Stored dataset items
::::::

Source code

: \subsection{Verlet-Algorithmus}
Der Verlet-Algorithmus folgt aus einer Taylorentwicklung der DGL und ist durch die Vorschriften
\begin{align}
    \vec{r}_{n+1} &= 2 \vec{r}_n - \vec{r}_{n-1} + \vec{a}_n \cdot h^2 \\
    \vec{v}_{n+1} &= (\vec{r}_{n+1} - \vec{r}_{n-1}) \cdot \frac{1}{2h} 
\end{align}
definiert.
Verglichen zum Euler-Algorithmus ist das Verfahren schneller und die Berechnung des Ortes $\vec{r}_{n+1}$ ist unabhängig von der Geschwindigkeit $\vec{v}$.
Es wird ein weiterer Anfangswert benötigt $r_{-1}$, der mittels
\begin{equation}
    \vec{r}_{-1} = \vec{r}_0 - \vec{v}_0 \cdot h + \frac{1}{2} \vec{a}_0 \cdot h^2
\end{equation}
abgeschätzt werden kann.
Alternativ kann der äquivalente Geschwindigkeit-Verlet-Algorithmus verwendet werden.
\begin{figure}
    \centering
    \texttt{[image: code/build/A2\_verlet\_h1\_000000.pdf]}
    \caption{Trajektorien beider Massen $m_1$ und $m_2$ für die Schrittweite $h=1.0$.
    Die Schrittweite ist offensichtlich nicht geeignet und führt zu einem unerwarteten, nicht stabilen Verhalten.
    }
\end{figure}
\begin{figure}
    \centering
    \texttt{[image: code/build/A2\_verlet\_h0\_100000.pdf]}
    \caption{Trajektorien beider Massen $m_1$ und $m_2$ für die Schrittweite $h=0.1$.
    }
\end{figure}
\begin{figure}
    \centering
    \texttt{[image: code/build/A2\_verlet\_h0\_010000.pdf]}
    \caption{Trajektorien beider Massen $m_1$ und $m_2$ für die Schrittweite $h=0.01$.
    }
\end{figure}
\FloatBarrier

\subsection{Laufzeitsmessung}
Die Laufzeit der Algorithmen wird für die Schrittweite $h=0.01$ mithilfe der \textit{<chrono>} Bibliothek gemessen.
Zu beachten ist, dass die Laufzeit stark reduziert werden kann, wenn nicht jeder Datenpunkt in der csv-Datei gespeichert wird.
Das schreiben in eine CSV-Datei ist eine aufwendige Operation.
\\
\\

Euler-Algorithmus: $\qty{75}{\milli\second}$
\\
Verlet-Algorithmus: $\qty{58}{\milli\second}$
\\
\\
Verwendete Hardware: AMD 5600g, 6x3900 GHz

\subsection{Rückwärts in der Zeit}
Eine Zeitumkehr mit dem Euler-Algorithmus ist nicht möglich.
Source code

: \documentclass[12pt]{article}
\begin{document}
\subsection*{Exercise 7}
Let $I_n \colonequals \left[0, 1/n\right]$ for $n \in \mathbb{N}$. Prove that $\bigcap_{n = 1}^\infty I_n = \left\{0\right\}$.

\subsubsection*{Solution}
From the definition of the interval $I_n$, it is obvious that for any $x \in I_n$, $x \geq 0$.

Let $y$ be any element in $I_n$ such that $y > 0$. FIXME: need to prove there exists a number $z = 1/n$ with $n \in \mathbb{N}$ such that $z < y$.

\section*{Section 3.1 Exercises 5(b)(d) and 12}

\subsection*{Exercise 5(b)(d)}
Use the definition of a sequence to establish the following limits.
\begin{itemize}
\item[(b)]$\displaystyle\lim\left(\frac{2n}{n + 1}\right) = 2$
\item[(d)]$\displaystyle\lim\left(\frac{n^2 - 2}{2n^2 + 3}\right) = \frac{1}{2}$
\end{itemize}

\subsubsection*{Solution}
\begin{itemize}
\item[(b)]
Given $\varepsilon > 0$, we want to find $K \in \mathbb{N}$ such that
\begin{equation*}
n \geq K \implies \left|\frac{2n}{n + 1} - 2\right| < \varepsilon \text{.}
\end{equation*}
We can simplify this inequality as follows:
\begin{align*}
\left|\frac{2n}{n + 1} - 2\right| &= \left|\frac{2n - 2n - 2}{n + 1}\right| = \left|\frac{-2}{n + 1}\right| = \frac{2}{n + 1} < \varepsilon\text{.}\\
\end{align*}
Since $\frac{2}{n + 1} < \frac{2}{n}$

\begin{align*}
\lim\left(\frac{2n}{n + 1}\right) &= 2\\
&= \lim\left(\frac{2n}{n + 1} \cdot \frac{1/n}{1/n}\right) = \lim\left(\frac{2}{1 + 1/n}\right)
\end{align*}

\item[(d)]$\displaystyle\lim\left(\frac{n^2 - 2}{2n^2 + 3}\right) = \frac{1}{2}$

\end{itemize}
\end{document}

::::::

| Exercise goal |
I would like you to return every entry exactly, with nothing changed.

| Written reply |
Source code

: \subsection{Verlet-Algorithmus}
Der Verlet-Algorithmus folgt aus einer Taylorentwicklung der DGL und ist durch die Vorschriften
\begin{align}
    \vec{r}_{n+1} &= 2 \vec{r}_n - \vec{r}_{n-1} + \vec{a}_n \cdot h^2 \\
    \vec{v}_{n+1} &= (\vec{r}_{n+1} - \vec{r}_{n-1}) \cdot \frac{1}{2h} 
\end{align}
definiert.
Verglichen zum Euler-Algorithmus ist das Verfahren schneller und die Berechnung des Ortes $\vec{r}_{n+1}$ ist unabhängig von der Geschwindigkeit $\vec{v}$.
Es wird ein weiterer Anfangswert benötigt $r_{-1}$, der mittels
\begin{equation}
    \vec{r}_{-1} = \vec{r}_0 - \vec{v}_0 \cdot h + \frac{1}{2} \vec{a}_0 \cdot h^2
\end{equation}
abgeschätzt werden kann.
Alternativ kann der äquivalente Geschwindigkeit-Verlet-Algorithmus verwendet werden.
\begin{figure}
    \centering
    \texttt{[image: code/build/A2\_verlet\_h1\_000000.pdf]}
    \caption{Trajektorien beider Massen $m_1$ und $m_2$ für die Schrittweite $h=1.0$.
    Die Schrittweite ist offensichtlich nicht geeignet und führt zu einem unerwarteten, nicht stabilen Verhalten.
    }
\end{figure}
\begin{figure}
    \centering
    \texttt{[image: code/build/A2\_verlet\_h0\_100000.pdf]}
    \caption{Trajektorien beider Massen $m_1$ und $m_2$ für die Schrittweite $h=0.1$.
    }
\end{figure}
\begin{figure}
    \centering
    \texttt{[image: code/build/A2\_verlet\_h0\_010000.pdf]}
    \caption{Trajektorien beider Massen $m_1$ und $m_2$ für die Schrittweite $h=0.01$.
    }
\end{figure}
\FloatBarrier

\subsection{Laufzeitsmessung}
Die Laufzeit der Algorithmen wird für die Schrittweite $h=0.01$ mithilfe der \textit{<chrono>} Bibliothek gemessen.
Zu beachten ist, dass die Laufzeit stark reduziert werden kann, wenn nicht jeder Datenpunkt in der csv-Datei gespeichert wird.
Das schreiben in eine CSV-Datei ist eine aufwendige Operation.
\\
\\

Euler-Algorithmus: $\qty{75}{\milli\second}$
\\
Verlet-Algorithmus: $\qty{58}{\milli\second}$
\\
\\
Verwendete Hardware: AMD 5600g, 6x3900 GHz

\subsection{Rückwärts in der Zeit}
Eine Zeitumkehr mit dem Euler-Algorithmus ist nicht möglich.
Source code

: \documentclass[12pt]{article}
\begin{document}
\subsection*{Exercise 7}
Let $I_n \colonequals \left[0, 1/n\right]$ for $n \in \mathbb{N}$. Prove that $\bigcap_{n = 1}^\infty I_n = \left\{0\right\}$.

\subsubsection*{Solution}
From the definition of the interval $I_n$, it is obvious that for any $x \in I_n$, $x \geq 0$.

Let $y$ be any element in $I_n$ such that $y > 0$. FIXME: need to prove there exists a number $z = 1/n$ with $n \in \mathbb{N}$ such that $z < y$.

\section*{Section 3.1 Exercises 5(b)(d) and 12}

\subsection*{Exercise 5(b)(d)}
Use the definition of a sequence to establish the following limits.
\begin{itemize}
\item[(b)]$\displaystyle\lim\left(\frac{2n}{n + 1}\right) = 2$
\item[(d)]$\displaystyle\lim\left(\frac{n^2 - 2}{2n^2 + 3}\right) = \frac{1}{2}$
\end{itemize}

\subsubsection*{Solution}
\begin{itemize}
\item[(b)]
Given $\varepsilon > 0$, we want to find $K \in \mathbb{N}$ such that
\begin{equation*}
n \geq K \implies \left|\frac{2n}{n + 1} - 2\right| < \varepsilon \text{.}
\end{equation*}
We can simplify this inequality as follows:
\begin{align*}
\left|\frac{2n}{n + 1} - 2\right| &= \left|\frac{2n - 2n - 2}{n + 1}\right| = \left|\frac{-2}{n + 1}\right| = \frac{2}{n + 1} < \varepsilon\text{.}\\
\end{align*}
Since $\frac{2}{n + 1} < \frac{2}{n}$

\begin{align*}
\lim\left(\frac{2n}{n + 1}\right) &= 2\\
&= \lim\left(\frac{2n}{n + 1} \cdot \frac{1/n}{1/n}\right) = \lim\left(\frac{2}{1 + 1/n}\right)
\end{align*}

\item[(d)]$\displaystyle\lim\left(\frac{n^2 - 2}{2n^2 + 3}\right) = \frac{1}{2}$

\end{itemize}
\end{document}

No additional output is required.